THE PROBLEM: Take each line of the records below that contains the string "measures" and copy it.

RECORDS SHOWN:
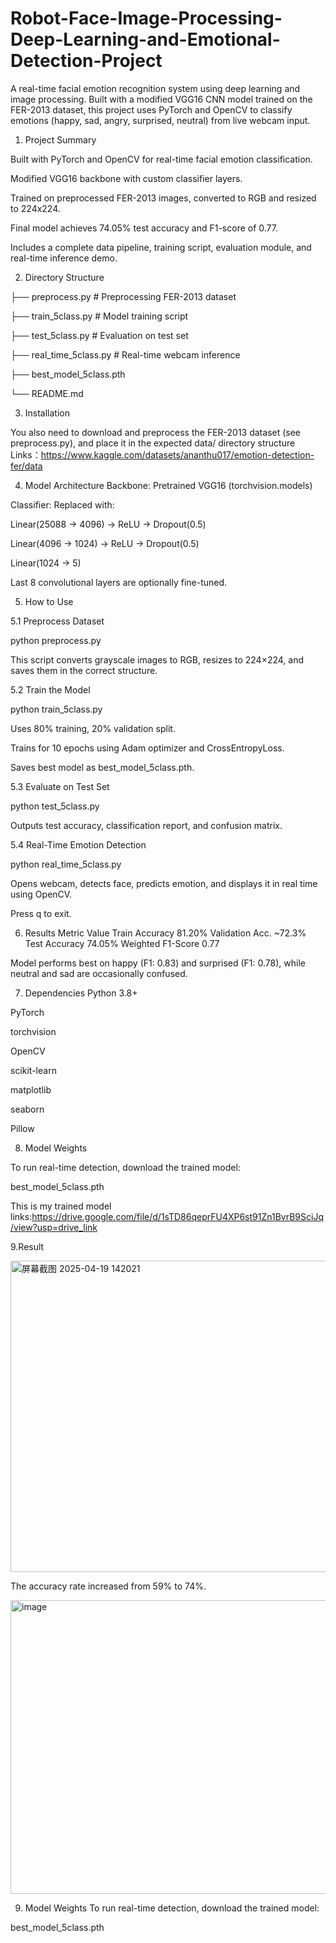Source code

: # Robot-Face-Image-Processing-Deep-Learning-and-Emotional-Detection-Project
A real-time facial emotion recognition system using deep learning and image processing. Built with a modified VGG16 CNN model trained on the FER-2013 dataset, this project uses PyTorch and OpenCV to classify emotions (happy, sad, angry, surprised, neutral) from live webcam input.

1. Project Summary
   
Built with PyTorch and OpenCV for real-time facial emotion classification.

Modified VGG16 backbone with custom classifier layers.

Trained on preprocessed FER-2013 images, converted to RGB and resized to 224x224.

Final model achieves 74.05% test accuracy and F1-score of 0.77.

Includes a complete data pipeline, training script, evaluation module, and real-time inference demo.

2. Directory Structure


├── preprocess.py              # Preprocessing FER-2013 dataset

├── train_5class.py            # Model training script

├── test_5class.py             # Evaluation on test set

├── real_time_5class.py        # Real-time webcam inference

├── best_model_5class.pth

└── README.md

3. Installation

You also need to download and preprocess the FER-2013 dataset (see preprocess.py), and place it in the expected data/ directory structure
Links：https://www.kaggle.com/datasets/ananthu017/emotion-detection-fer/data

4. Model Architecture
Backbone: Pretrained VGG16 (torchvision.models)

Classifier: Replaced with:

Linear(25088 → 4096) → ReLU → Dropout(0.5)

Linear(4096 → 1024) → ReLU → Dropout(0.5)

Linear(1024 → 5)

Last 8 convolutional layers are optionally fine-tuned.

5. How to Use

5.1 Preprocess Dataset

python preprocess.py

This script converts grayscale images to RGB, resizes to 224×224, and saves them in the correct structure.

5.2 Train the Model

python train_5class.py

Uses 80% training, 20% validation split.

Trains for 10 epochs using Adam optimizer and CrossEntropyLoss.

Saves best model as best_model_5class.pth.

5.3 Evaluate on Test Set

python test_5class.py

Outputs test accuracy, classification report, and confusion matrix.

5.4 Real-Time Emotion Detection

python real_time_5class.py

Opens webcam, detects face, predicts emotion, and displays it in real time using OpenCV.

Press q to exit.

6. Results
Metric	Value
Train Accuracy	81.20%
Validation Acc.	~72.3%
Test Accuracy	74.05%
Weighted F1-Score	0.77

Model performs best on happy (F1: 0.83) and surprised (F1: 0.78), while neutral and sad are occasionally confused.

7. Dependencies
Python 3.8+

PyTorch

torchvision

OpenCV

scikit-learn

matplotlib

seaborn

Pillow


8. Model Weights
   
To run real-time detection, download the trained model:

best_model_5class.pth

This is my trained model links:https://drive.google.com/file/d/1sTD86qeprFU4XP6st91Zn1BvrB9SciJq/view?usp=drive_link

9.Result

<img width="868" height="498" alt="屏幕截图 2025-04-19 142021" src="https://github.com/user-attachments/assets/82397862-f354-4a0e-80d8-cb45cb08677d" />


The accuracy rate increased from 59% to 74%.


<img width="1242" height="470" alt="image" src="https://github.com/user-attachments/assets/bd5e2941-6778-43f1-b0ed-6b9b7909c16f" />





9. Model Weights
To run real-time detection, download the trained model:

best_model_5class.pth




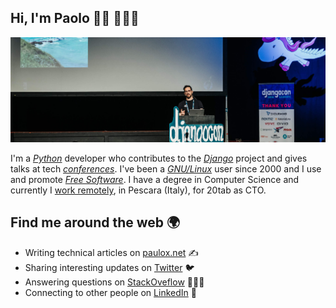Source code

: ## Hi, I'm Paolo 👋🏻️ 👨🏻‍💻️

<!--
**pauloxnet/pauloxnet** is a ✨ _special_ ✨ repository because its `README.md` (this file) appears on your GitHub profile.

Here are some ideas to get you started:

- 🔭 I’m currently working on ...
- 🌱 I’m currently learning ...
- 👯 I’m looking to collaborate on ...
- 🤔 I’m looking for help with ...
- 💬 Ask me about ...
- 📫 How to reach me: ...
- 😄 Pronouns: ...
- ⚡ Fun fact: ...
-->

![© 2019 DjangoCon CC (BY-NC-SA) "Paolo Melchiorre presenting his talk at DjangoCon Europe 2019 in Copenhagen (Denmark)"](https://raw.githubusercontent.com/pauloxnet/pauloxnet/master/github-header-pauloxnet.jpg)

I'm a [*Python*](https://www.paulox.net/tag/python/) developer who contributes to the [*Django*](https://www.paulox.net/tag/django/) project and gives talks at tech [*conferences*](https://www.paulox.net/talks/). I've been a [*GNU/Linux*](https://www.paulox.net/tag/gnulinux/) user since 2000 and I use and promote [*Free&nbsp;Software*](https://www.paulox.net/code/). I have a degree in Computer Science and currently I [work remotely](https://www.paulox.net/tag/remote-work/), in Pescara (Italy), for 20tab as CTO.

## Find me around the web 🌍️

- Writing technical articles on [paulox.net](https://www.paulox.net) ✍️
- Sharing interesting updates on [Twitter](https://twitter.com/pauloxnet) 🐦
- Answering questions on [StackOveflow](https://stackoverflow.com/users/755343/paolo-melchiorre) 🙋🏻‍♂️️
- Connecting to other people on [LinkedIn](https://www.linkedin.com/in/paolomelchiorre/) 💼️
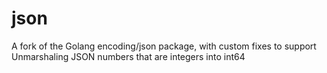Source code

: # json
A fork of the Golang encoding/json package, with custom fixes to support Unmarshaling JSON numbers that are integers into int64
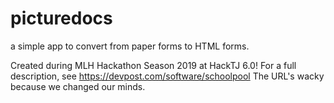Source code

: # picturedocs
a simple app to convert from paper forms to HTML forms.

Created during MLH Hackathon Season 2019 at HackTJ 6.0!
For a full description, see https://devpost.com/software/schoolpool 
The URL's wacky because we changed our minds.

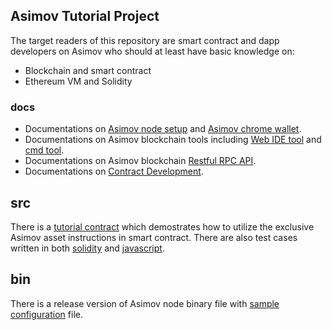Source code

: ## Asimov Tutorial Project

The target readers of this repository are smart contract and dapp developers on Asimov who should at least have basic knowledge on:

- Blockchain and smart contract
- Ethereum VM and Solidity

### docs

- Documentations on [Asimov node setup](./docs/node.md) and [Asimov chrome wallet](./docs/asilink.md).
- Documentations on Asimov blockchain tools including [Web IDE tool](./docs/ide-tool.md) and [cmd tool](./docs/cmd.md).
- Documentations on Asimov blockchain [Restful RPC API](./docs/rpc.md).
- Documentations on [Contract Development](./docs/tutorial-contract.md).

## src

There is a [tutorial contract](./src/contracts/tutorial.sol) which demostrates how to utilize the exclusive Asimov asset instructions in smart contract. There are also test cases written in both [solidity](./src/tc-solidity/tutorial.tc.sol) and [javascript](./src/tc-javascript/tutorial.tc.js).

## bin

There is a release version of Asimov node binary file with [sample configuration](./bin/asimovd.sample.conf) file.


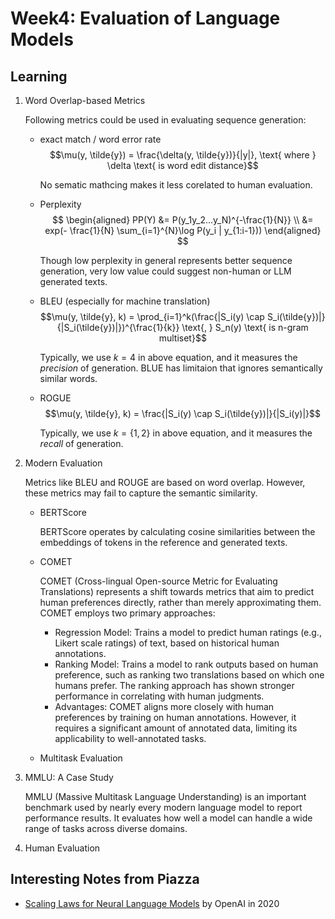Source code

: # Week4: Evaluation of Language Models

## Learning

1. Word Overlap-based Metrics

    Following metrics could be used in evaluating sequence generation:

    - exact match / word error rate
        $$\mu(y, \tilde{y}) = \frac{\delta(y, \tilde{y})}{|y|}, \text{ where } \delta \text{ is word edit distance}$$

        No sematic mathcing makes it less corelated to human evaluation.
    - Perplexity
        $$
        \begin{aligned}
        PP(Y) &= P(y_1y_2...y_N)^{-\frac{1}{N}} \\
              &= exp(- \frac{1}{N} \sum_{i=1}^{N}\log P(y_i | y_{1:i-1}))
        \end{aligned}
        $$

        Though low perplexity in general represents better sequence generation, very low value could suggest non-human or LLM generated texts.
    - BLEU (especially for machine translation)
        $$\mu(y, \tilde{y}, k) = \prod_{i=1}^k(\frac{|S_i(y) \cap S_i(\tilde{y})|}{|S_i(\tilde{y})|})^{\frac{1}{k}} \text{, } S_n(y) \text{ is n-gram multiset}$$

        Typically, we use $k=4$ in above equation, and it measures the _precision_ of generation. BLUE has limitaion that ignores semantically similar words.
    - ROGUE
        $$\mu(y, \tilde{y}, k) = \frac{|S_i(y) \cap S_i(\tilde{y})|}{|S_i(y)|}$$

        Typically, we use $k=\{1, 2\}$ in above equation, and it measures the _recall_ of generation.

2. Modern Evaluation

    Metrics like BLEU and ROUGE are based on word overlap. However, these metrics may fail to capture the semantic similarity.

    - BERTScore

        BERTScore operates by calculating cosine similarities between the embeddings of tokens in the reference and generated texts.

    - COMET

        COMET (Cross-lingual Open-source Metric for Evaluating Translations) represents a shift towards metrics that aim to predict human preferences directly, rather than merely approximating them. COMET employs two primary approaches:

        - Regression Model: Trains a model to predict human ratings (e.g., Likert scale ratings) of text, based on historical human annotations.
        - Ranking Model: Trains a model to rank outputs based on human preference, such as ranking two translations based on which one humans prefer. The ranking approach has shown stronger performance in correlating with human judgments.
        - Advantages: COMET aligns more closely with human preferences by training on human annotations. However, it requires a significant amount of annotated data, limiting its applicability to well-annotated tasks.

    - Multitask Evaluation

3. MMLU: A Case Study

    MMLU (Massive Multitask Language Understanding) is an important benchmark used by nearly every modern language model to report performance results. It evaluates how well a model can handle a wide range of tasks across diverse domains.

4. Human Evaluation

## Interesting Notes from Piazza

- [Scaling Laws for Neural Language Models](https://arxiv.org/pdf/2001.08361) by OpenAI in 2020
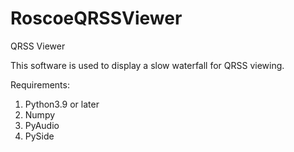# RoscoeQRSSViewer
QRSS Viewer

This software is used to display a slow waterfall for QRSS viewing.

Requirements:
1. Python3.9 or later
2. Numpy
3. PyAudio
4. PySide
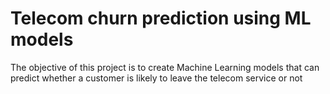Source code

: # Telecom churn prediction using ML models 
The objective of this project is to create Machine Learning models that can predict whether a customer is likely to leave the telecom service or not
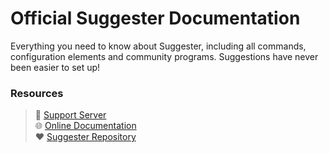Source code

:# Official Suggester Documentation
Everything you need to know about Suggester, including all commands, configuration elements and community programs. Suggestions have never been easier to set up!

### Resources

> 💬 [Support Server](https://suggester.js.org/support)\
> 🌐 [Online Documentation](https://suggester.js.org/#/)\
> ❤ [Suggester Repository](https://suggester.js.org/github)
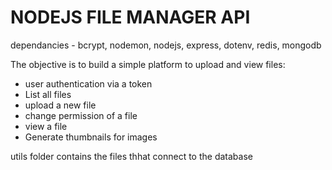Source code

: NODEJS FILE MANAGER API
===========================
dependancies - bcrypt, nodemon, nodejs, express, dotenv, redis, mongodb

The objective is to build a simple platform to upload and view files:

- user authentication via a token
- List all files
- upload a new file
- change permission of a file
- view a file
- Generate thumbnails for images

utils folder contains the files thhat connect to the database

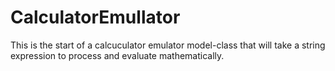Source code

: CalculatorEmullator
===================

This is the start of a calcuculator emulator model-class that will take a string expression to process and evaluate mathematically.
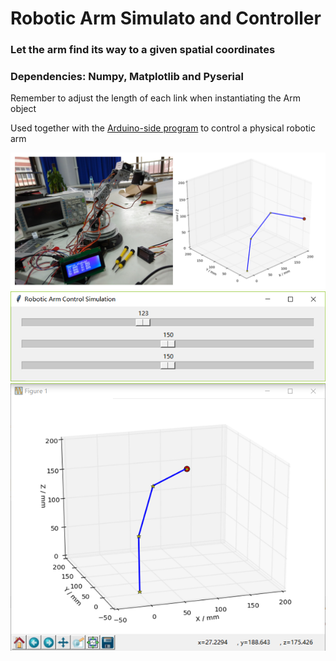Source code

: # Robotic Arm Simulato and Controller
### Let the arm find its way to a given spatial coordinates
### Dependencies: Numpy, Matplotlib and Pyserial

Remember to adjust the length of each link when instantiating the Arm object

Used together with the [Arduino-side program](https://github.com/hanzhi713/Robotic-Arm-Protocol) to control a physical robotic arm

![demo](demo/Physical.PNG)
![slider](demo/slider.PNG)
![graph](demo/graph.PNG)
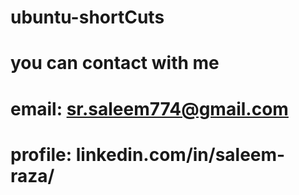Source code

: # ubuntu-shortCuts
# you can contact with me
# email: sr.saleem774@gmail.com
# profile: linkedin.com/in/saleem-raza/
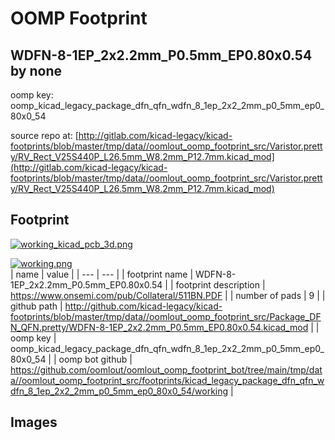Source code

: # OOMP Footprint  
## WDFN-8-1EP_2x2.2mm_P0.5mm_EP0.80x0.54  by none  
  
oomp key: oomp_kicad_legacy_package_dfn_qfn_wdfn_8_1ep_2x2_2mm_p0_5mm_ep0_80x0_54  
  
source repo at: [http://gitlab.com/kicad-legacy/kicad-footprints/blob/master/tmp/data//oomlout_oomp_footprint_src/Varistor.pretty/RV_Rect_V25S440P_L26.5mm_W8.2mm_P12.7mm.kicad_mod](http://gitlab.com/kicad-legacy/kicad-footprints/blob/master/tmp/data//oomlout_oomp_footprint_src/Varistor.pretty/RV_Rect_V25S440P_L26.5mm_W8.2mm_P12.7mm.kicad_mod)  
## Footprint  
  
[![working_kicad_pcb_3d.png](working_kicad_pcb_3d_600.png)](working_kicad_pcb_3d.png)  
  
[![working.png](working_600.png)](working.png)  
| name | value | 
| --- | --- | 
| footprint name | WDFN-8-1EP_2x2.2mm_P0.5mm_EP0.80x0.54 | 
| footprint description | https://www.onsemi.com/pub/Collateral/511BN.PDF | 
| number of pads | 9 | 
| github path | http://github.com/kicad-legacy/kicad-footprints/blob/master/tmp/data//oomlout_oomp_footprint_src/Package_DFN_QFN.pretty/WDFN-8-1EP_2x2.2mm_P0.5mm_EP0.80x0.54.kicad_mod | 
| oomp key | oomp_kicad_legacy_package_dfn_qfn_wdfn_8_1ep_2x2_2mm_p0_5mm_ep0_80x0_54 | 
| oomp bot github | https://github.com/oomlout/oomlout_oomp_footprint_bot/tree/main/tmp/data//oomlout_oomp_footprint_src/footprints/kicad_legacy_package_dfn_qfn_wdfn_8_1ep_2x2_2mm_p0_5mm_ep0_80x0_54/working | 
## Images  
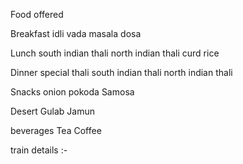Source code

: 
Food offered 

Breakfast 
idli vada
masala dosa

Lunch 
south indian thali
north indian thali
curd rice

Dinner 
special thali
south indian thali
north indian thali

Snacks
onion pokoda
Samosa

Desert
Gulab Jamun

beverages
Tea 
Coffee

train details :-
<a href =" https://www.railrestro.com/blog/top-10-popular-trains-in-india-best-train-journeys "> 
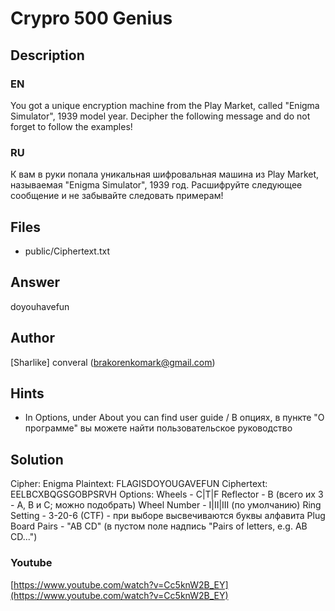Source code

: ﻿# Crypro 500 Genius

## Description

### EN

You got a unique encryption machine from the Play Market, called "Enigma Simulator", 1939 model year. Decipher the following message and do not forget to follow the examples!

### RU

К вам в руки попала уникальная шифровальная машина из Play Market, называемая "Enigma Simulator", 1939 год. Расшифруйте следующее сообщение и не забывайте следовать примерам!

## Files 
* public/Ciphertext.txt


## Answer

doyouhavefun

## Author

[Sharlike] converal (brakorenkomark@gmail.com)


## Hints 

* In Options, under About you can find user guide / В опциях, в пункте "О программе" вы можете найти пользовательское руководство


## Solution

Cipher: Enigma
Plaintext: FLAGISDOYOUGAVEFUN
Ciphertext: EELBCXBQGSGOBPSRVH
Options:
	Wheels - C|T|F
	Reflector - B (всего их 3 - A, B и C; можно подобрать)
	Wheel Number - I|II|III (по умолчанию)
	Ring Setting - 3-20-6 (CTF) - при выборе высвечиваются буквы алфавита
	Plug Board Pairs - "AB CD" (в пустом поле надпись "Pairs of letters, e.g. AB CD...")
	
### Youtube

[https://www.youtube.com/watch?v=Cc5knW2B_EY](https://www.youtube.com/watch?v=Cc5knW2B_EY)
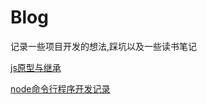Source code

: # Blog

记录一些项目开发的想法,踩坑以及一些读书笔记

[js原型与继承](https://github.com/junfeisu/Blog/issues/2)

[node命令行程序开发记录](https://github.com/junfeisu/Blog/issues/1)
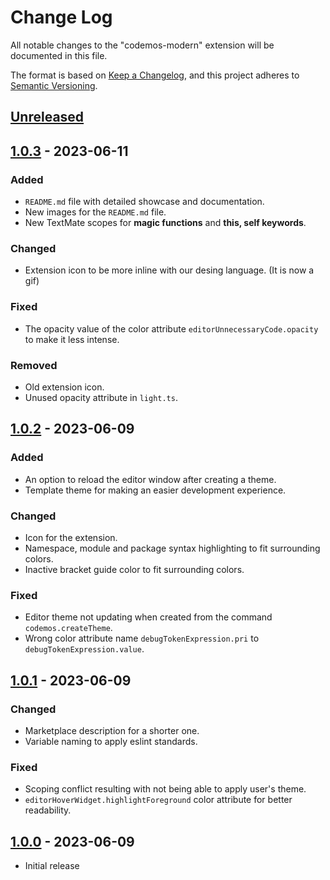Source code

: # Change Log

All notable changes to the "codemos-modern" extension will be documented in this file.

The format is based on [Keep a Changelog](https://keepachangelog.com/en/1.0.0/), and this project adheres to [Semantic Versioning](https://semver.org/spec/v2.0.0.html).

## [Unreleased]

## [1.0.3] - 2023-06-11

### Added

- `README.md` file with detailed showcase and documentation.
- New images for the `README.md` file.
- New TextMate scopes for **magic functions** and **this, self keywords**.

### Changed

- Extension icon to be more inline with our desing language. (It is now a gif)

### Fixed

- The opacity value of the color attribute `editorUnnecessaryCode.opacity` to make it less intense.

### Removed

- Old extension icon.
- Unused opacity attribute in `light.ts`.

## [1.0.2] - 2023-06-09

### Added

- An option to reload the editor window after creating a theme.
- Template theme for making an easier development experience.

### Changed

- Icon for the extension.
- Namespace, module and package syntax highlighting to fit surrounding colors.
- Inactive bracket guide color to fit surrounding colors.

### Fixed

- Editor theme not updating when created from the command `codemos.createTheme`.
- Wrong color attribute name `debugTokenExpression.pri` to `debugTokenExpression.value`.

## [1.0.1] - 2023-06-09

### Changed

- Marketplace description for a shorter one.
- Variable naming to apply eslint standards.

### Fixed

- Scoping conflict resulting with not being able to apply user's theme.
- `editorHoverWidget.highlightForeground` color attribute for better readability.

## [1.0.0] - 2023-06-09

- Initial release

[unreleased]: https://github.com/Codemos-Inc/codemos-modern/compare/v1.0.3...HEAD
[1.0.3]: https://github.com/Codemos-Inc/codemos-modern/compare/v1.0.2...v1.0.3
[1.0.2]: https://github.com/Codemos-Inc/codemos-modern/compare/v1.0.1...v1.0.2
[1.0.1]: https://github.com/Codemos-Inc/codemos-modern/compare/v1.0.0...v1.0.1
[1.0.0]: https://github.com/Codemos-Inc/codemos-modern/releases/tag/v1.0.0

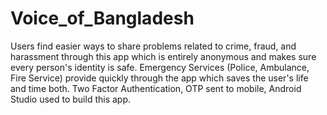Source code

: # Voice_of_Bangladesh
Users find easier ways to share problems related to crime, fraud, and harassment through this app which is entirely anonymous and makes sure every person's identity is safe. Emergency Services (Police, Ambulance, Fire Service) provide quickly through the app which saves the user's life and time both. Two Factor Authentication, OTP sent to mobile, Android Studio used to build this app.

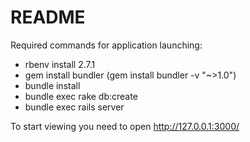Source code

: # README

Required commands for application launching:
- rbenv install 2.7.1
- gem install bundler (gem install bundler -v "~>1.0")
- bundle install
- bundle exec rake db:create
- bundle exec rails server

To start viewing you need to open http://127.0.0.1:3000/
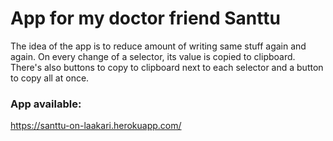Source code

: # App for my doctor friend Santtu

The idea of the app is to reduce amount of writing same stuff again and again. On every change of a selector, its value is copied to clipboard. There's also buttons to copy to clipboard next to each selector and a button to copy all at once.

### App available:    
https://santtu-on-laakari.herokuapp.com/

REPLY:
        Typically, we use $k=4$ in above equation, and it measures the _precision_ of generation. BLUE has limitaion that ignores semantically similar words.
        Typically, we use $k=\{1, 2\}$ in above equation, and it measures the _recall_ of generation.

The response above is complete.